Businesses are at their best when they function like a well-oiled machine, which includes abiding by federal and state regulations that protect civil rights. This is especially true when it comes to ADA compliance. Business owners should take extra care to avoid falling victim to misinformation. Here are the top four myths to avoid.
What is ADA?
Signed into law in 1990, the Americans with Disabilities Act (ADA) is one of the more recent pieces of legislation enacted to protect civil rights. Specifically, the law prohibits discrimination on the basis of race, color, religion, sex, or national origin, and section 504 of the Rehabilitation Act of 1973. As a result, the law is designed to ensure equal opportunity for those individuals with disabilities. Owners, who operate within the United States, are mandated to adhere to the tenants of the Americans with Disabilities Act and doing so will make them compliant.
Myth #1: Have to Spend Lots of Money to Be Complicit
This is simply not true.
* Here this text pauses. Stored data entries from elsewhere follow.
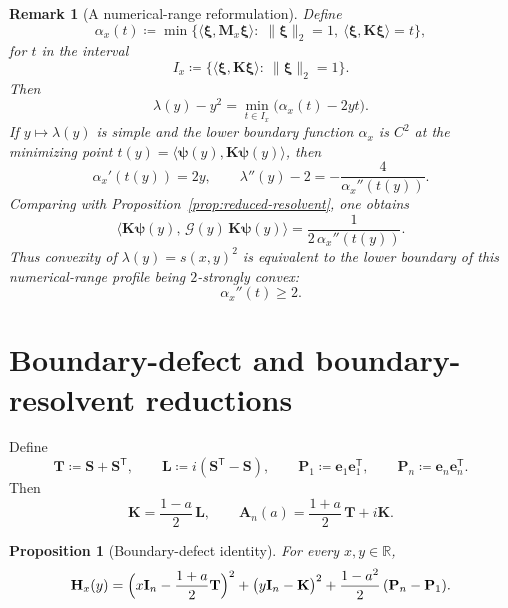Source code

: \documentclass[11pt]{article}
\newtheorem{proposition}[theorem]{Proposition}
\newtheorem{remark}[theorem]{Remark}
\begin{document}
\begin{remark}[A numerical-range reformulation]\label{rem:numerical-range}
Define
\[
\alpha_x(t)\coloneqq
\min\bigl\{
\langle \boldsymbol{\xi},\mathbf M_x\boldsymbol{\xi}\rangle:\;
\|\boldsymbol{\xi}\|_2=1,\ \langle \boldsymbol{\xi},\mathbf K\boldsymbol{\xi}\rangle=t
\bigr\},
\]
for \(t\) in the interval
\[
I_x\coloneqq \{\langle \boldsymbol{\xi},\mathbf K\boldsymbol{\xi}\rangle:\ \|\boldsymbol{\xi}\|_2=1\}.
\]
Then
\[
\lambda(y)-y^2
=
\min_{t\in I_x}\bigl(\alpha_x(t)-2yt\bigr).
\]
If \(y\mapsto \lambda(y)\) is simple and the lower boundary function \(\alpha_x\) is \(C^2\) at the minimizing point \(t(y)=\langle \boldsymbol{\psi}(y),\mathbf K\boldsymbol{\psi}(y)\rangle\), then
\[
\alpha_x'(t(y))=2y,
\qquad
\lambda''(y)-2=-\frac{4}{\alpha_x''(t(y))}.
\]
Comparing with Proposition~\ref{prop:reduced-resolvent}, one obtains
\[
\bigl\langle \mathbf K\boldsymbol{\psi}(y),\,\mathcal G(y)\,\mathbf K\boldsymbol{\psi}(y)\bigr\rangle
=
\frac{1}{2\,\alpha_x''(t(y))}.
\]
Thus convexity of \(\lambda(y)=s(x,y)^2\) is equivalent to the lower boundary of this numerical-range profile being \(2\)-strongly convex:
\[
\alpha_x''(t)\ge 2.
\]
\end{remark}

\section{Boundary-defect and boundary-resolvent reductions}

Define
\[
\mathbf T\coloneqq \mathbf S+\mathbf S^{\mathsf T},
\qquad
\mathbf L\coloneqq i(\mathbf S^{\mathsf T}-\mathbf S),
\qquad
\mathbf P_1\coloneqq \mathbf e_1\mathbf e_1^{\mathsf T},
\qquad
\mathbf P_n\coloneqq \mathbf e_n\mathbf e_n^{\mathsf T}.
\]
Then
\[
\mathbf K=\frac{1-a}{2}\,\mathbf L,
\qquad
\mathbf A_n(a)=\frac{1+a}{2}\,\mathbf T+i\mathbf K.
\]

\begin{proposition}[Boundary-defect identity]\label{prop:boundary-defect}
For every \(x,y\in\mathbb R\),
\[
\mathbf H_x(y)
=
\Bigl(x\mathbf I_n-\frac{1+a}{2}\mathbf T\Bigr)^2
+
\bigl(y\mathbf I_n-\mathbf K\bigr)^2
+
\frac{1-a^2}{2}\,(\mathbf P_n-\mathbf P_1).
\]
\end{proposition}
\end{document}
The fact of the matter is that the law only requires businesses to remove architectural barriers in existing facilities that may prevent access for public accommodations such as banks, hotels, stores, and restaurants “without much difficulty or expense.” As a result, it does not require anyone to spend exorbitant amounts of money on construction to make their facilities accessible in order to meet ADA compliance.
Myth #2: Have to Immediately Remove Barriers
False. The truth is that when it comes to ADA compliance, businesses are given much more leeway than that. The law specifically stipulates that businesses are only mandated to do what is readily achievable at that time. As a result, owners are encouraged to make long-term plans to remedy their accessibility issues and/or barrier removal that is deemed commensurate with the availability of resources.
Myth #3: Forced to Hire Unqualified Individuals
Nothing could be further from the truth. Business owners that adhere to ADA compliance are only required to give equal opportunities to individuals who are qualified. In doing so, bosses should not discriminate on the basis of race, color, religion, sex, national origin, and section 504 of the Rehabilitation Act of 1973, which includes those individuals with disabilities.
Myth #4: Hit with Huge Fines If They Are Found in Violation
Again, not true. The civil courts can only impart penalties on businesses for lack of ADA compliance brought by the Justice Department. However, the Justice Department only pursues such penalties when the violation is substantial. As a result, minor infractions due to the delay of barrier removal, for instance, are not pursued nearly as much as cases that may include hostile acts or persisting issues.
These are just four of the most common misconceptions about ADA compliance, and they should not be considered barriers when bringing a business up to speed.